■ **WHAT TO PRODUCE**
Return the listing below in full, exactly.
★ ★ ★
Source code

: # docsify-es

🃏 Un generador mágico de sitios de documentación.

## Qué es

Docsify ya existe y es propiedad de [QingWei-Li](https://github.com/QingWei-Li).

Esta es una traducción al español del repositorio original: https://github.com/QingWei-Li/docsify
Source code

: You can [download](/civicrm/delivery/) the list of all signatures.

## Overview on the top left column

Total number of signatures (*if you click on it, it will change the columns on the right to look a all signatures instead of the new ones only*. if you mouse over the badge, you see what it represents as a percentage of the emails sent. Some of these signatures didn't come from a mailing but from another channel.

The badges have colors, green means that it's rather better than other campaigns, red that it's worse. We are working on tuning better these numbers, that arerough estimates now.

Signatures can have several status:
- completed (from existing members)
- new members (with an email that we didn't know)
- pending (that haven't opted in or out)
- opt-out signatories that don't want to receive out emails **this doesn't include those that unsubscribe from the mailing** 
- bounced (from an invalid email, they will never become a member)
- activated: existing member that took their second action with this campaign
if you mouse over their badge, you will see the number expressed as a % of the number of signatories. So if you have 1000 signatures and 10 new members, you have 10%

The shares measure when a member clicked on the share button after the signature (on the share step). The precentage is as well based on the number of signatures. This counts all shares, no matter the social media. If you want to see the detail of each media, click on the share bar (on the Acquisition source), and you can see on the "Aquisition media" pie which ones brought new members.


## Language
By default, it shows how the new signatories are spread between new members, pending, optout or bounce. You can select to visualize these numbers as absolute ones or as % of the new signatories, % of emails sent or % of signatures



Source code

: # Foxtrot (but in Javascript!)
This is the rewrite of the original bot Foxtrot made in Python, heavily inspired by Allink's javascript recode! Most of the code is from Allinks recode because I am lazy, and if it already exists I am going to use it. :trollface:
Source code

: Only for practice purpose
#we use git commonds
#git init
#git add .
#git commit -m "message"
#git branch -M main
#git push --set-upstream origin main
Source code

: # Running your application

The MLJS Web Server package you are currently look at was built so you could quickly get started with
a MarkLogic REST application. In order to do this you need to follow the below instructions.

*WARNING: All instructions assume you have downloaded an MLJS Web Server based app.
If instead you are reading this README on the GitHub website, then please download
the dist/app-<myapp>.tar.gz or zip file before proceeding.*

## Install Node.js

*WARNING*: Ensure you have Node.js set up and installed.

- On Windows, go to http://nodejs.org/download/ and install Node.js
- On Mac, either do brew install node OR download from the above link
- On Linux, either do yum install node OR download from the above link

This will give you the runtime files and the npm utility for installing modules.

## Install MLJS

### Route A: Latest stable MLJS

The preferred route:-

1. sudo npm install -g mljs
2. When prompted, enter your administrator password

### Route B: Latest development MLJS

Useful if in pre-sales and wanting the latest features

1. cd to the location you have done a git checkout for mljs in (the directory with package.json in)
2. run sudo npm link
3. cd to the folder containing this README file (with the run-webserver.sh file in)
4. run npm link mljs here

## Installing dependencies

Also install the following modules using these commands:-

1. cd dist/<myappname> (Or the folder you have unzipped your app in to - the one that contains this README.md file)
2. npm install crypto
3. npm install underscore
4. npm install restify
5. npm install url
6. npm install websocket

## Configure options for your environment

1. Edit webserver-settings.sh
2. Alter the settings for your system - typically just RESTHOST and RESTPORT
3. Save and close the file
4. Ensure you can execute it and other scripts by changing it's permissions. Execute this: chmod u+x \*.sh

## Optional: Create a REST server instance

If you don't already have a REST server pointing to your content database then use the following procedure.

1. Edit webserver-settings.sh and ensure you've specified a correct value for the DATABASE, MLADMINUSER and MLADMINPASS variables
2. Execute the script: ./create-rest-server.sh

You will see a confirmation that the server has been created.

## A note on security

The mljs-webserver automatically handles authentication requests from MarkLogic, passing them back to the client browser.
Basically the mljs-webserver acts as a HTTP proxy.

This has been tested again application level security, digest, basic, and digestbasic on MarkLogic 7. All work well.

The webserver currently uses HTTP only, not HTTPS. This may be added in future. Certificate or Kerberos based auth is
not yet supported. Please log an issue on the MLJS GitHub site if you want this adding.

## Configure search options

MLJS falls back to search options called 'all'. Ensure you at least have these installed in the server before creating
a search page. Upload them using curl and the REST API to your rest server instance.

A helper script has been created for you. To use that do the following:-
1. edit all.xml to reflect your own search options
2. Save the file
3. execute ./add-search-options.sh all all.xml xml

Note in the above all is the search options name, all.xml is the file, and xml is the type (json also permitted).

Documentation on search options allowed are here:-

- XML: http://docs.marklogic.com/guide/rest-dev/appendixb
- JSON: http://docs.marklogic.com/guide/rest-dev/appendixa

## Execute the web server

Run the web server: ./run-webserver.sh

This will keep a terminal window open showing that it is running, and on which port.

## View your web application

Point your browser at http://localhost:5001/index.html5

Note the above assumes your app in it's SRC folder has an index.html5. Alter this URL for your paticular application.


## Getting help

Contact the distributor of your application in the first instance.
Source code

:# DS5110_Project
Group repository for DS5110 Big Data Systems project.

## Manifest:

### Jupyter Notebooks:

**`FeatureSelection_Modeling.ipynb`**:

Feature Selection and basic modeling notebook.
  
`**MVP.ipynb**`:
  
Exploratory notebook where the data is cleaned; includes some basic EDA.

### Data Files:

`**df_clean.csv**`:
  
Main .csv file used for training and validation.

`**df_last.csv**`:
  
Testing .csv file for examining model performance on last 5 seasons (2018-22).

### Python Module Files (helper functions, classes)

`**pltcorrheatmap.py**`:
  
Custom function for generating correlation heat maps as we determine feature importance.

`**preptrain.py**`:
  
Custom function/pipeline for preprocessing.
★ ★ ★
■ **ANSWER FOR THIS EXERCISE**
Source code

: # docsify-es

🃏 Un generador mágico de sitios de documentación.

## Qué es

Docsify ya existe y es propiedad de [QingWei-Li](https://github.com/QingWei-Li).

Esta es una traducción al español del repositorio original: https://github.com/QingWei-Li/docsify
Source code

: You can [download](/civicrm/delivery/) the list of all signatures.

## Overview on the top left column

Total number of signatures (*if you click on it, it will change the columns on the right to look a all signatures instead of the new ones only*. if you mouse over the badge, you see what it represents as a percentage of the emails sent. Some of these signatures didn't come from a mailing but from another channel.

The badges have colors, green means that it's rather better than other campaigns, red that it's worse. We are working on tuning better these numbers, that arerough estimates now.

Signatures can have several status:
- completed (from existing members)
- new members (with an email that we didn't know)
- pending (that haven't opted in or out)
- opt-out signatories that don't want to receive out emails **this doesn't include those that unsubscribe from the mailing** 
- bounced (from an invalid email, they will never become a member)
- activated: existing member that took their second action with this campaign
if you mouse over their badge, you will see the number expressed as a % of the number of signatories. So if you have 1000 signatures and 10 new members, you have 10%

The shares measure when a member clicked on the share button after the signature (on the share step). The precentage is as well based on the number of signatures. This counts all shares, no matter the social media. If you want to see the detail of each media, click on the share bar (on the Acquisition source), and you can see on the "Aquisition media" pie which ones brought new members.


## Language
By default, it shows how the new signatories are spread between new members, pending, optout or bounce. You can select to visualize these numbers as absolute ones or as % of the new signatories, % of emails sent or % of signatures



Source code

: # Foxtrot (but in Javascript!)
This is the rewrite of the original bot Foxtrot made in Python, heavily inspired by Allink's javascript recode! Most of the code is from Allinks recode because I am lazy, and if it already exists I am going to use it. :trollface:
Source code

: Only for practice purpose
#we use git commonds
#git init
#git add .
#git commit -m "message"
#git branch -M main
#git push --set-upstream origin main
Source code

: # Running your application

The MLJS Web Server package you are currently look at was built so you could quickly get started with
a MarkLogic REST application. In order to do this you need to follow the below instructions.

*WARNING: All instructions assume you have downloaded an MLJS Web Server based app.
If instead you are reading this README on the GitHub website, then please download
the dist/app-<myapp>.tar.gz or zip file before proceeding.*

## Install Node.js

*WARNING*: Ensure you have Node.js set up and installed.

- On Windows, go to http://nodejs.org/download/ and install Node.js
- On Mac, either do brew install node OR download from the above link
- On Linux, either do yum install node OR download from the above link

This will give you the runtime files and the npm utility for installing modules.

## Install MLJS

### Route A: Latest stable MLJS

The preferred route:-

1. sudo npm install -g mljs
2. When prompted, enter your administrator password

### Route B: Latest development MLJS

Useful if in pre-sales and wanting the latest features

1. cd to the location you have done a git checkout for mljs in (the directory with package.json in)
2. run sudo npm link
3. cd to the folder containing this README file (with the run-webserver.sh file in)
4. run npm link mljs here

## Installing dependencies

Also install the following modules using these commands:-

1. cd dist/<myappname> (Or the folder you have unzipped your app in to - the one that contains this README.md file)
2. npm install crypto
3. npm install underscore
4. npm install restify
5. npm install url
6. npm install websocket

## Configure options for your environment

1. Edit webserver-settings.sh
2. Alter the settings for your system - typically just RESTHOST and RESTPORT
3. Save and close the file
4. Ensure you can execute it and other scripts by changing it's permissions. Execute this: chmod u+x \*.sh

## Optional: Create a REST server instance

If you don't already have a REST server pointing to your content database then use the following procedure.

1. Edit webserver-settings.sh and ensure you've specified a correct value for the DATABASE, MLADMINUSER and MLADMINPASS variables
2. Execute the script: ./create-rest-server.sh

You will see a confirmation that the server has been created.

## A note on security

The mljs-webserver automatically handles authentication requests from MarkLogic, passing them back to the client browser.
Basically the mljs-webserver acts as a HTTP proxy.

This has been tested again application level security, digest, basic, and digestbasic on MarkLogic 7. All work well.

The webserver currently uses HTTP only, not HTTPS. This may be added in future. Certificate or Kerberos based auth is
not yet supported. Please log an issue on the MLJS GitHub site if you want this adding.

## Configure search options

MLJS falls back to search options called 'all'. Ensure you at least have these installed in the server before creating
a search page. Upload them using curl and the REST API to your rest server instance.

A helper script has been created for you. To use that do the following:-
1. edit all.xml to reflect your own search options
2. Save the file
3. execute ./add-search-options.sh all all.xml xml

Note in the above all is the search options name, all.xml is the file, and xml is the type (json also permitted).

Documentation on search options allowed are here:-

- XML: http://docs.marklogic.com/guide/rest-dev/appendixb
- JSON: http://docs.marklogic.com/guide/rest-dev/appendixa

## Execute the web server

Run the web server: ./run-webserver.sh

This will keep a terminal window open showing that it is running, and on which port.

## View your web application

Point your browser at http://localhost:5001/index.html5

Note the above assumes your app in it's SRC folder has an index.html5. Alter this URL for your paticular application.


## Getting help

Contact the distributor of your application in the first instance.
Source code

:# DS5110_Project
Group repository for DS5110 Big Data Systems project.

## Manifest:

### Jupyter Notebooks:

**`FeatureSelection_Modeling.ipynb`**:

Feature Selection and basic modeling notebook.
  
`**MVP.ipynb**`:
  
Exploratory notebook where the data is cleaned; includes some basic EDA.

### Data Files:

`**df_clean.csv**`:
  
Main .csv file used for training and validation.

`**df_last.csv**`:
  
Testing .csv file for examining model performance on last 5 seasons (2018-22).

### Python Module Files (helper functions, classes)

`**pltcorrheatmap.py**`:
  
Custom function for generating correlation heat maps as we determine feature importance.

`**preptrain.py**`:
  
Custom function/pipeline for preprocessing.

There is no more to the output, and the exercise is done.